What the task requires:
Set down exactly the lines below between the line holding "- 隔壁Unity都有sdk，我们大UE也必须有" and the line holding "2. BApi.cpp：封装了http接口", inclusive; no other line belongs in the answer.

Input:
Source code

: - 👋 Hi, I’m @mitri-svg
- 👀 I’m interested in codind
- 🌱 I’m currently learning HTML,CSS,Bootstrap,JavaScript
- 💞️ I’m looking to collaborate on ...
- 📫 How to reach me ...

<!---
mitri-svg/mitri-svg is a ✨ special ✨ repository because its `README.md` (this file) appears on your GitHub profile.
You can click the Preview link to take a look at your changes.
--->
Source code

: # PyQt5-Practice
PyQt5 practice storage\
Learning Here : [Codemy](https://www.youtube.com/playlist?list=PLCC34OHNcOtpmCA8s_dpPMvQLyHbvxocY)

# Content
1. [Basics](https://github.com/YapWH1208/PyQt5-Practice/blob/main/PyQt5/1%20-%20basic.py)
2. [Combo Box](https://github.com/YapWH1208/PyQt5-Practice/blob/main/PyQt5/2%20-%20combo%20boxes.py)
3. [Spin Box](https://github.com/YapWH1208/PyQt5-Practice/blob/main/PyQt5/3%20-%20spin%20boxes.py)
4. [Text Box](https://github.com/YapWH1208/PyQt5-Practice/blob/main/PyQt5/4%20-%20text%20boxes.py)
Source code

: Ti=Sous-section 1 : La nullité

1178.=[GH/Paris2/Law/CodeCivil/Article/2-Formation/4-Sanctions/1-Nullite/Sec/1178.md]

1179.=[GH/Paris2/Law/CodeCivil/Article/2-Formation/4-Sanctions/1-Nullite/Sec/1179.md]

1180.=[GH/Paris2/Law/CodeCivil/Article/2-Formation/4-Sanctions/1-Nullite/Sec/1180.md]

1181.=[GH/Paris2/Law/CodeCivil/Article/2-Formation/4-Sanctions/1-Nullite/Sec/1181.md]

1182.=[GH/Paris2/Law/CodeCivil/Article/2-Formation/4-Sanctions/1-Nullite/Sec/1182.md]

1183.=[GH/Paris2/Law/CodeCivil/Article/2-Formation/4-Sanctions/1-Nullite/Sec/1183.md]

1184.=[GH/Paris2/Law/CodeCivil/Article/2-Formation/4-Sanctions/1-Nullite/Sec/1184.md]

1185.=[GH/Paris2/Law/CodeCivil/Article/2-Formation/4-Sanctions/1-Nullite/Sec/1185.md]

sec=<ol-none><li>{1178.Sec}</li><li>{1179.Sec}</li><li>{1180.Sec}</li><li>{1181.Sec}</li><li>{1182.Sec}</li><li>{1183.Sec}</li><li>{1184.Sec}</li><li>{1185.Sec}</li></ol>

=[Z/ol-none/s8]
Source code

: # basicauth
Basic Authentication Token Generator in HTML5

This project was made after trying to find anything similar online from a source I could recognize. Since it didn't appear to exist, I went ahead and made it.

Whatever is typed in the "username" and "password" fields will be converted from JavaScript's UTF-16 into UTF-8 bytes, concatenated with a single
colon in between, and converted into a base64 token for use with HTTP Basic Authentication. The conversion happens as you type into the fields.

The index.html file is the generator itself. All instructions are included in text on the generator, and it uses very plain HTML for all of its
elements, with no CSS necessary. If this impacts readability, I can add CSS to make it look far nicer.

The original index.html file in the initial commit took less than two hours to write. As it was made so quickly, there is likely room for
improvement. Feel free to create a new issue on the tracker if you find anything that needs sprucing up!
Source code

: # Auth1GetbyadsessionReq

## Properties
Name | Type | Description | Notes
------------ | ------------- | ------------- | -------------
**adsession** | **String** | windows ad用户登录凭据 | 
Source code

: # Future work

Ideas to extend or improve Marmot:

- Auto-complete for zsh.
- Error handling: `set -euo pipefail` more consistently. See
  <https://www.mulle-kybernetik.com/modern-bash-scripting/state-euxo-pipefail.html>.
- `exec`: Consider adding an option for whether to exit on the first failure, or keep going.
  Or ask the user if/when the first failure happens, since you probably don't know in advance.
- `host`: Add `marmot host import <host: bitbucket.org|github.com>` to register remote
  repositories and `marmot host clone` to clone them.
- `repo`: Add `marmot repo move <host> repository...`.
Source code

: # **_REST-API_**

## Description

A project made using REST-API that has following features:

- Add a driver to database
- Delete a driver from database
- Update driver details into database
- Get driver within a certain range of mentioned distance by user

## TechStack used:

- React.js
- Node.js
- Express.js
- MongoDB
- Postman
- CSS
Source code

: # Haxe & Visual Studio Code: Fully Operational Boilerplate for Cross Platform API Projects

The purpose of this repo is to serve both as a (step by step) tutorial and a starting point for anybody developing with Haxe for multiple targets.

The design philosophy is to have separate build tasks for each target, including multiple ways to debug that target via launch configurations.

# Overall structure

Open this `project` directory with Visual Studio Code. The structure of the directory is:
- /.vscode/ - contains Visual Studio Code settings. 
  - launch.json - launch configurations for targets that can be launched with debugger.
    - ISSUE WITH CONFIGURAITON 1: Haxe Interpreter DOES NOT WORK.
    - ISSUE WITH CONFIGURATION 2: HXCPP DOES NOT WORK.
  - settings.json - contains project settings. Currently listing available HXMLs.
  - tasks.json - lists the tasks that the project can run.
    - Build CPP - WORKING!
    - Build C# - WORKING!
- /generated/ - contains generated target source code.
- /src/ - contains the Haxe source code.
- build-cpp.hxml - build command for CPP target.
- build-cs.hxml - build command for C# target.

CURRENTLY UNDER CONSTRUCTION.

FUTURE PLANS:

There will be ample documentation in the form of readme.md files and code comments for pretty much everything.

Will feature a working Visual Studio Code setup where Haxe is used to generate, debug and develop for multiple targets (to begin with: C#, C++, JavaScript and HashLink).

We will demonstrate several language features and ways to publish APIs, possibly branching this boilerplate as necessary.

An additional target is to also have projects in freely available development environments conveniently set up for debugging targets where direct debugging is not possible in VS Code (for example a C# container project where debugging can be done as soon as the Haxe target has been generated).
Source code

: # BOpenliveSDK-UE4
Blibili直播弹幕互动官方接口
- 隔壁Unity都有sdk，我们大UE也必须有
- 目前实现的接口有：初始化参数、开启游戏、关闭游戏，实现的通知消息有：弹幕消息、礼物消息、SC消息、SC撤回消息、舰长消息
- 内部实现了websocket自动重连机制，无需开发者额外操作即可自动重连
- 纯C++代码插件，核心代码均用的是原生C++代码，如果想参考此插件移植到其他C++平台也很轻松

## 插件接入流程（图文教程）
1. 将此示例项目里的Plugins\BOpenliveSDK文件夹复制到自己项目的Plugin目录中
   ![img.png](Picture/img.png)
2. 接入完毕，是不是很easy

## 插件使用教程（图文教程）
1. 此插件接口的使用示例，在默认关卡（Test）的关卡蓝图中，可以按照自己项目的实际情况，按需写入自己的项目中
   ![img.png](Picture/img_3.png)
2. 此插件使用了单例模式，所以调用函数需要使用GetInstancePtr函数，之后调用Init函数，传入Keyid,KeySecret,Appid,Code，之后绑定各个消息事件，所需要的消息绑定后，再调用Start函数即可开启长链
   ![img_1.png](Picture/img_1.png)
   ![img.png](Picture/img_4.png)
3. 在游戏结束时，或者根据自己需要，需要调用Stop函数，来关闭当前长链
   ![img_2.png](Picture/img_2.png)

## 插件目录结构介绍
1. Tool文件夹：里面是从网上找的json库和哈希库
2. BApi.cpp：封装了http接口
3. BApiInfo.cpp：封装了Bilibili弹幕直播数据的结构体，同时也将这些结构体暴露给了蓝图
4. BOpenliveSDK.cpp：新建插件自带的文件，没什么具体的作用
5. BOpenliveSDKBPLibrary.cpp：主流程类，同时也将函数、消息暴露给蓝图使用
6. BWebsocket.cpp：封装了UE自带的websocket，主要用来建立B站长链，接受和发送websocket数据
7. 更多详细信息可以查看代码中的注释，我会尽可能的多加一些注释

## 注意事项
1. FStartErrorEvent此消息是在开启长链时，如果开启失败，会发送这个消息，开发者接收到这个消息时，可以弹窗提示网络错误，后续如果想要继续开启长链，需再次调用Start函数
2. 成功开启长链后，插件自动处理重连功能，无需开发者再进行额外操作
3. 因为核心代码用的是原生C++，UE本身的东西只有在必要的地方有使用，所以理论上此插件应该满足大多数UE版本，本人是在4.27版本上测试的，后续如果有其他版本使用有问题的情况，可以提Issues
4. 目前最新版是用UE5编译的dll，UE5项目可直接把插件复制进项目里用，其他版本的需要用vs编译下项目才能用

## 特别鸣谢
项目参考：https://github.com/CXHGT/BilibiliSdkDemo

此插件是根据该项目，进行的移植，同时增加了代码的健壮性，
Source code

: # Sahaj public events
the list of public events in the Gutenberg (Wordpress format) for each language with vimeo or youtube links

Result for this exercise:
- 隔壁Unity都有sdk，我们大UE也必须有
- 目前实现的接口有：初始化参数、开启游戏、关闭游戏，实现的通知消息有：弹幕消息、礼物消息、SC消息、SC撤回消息、舰长消息
- 内部实现了websocket自动重连机制，无需开发者额外操作即可自动重连
- 纯C++代码插件，核心代码均用的是原生C++代码，如果想参考此插件移植到其他C++平台也很轻松

## 插件接入流程（图文教程）
1. 将此示例项目里的Plugins\BOpenliveSDK文件夹复制到自己项目的Plugin目录中
   ![img.png](Picture/img.png)
2. 接入完毕，是不是很easy

## 插件使用教程（图文教程）
1. 此插件接口的使用示例，在默认关卡（Test）的关卡蓝图中，可以按照自己项目的实际情况，按需写入自己的项目中
   ![img.png](Picture/img_3.png)
2. 此插件使用了单例模式，所以调用函数需要使用GetInstancePtr函数，之后调用Init函数，传入Keyid,KeySecret,Appid,Code，之后绑定各个消息事件，所需要的消息绑定后，再调用Start函数即可开启长链
   ![img_1.png](Picture/img_1.png)
   ![img.png](Picture/img_4.png)
3. 在游戏结束时，或者根据自己需要，需要调用Stop函数，来关闭当前长链
   ![img_2.png](Picture/img_2.png)

## 插件目录结构介绍
1. Tool文件夹：里面是从网上找的json库和哈希库
2. BApi.cpp：封装了http接口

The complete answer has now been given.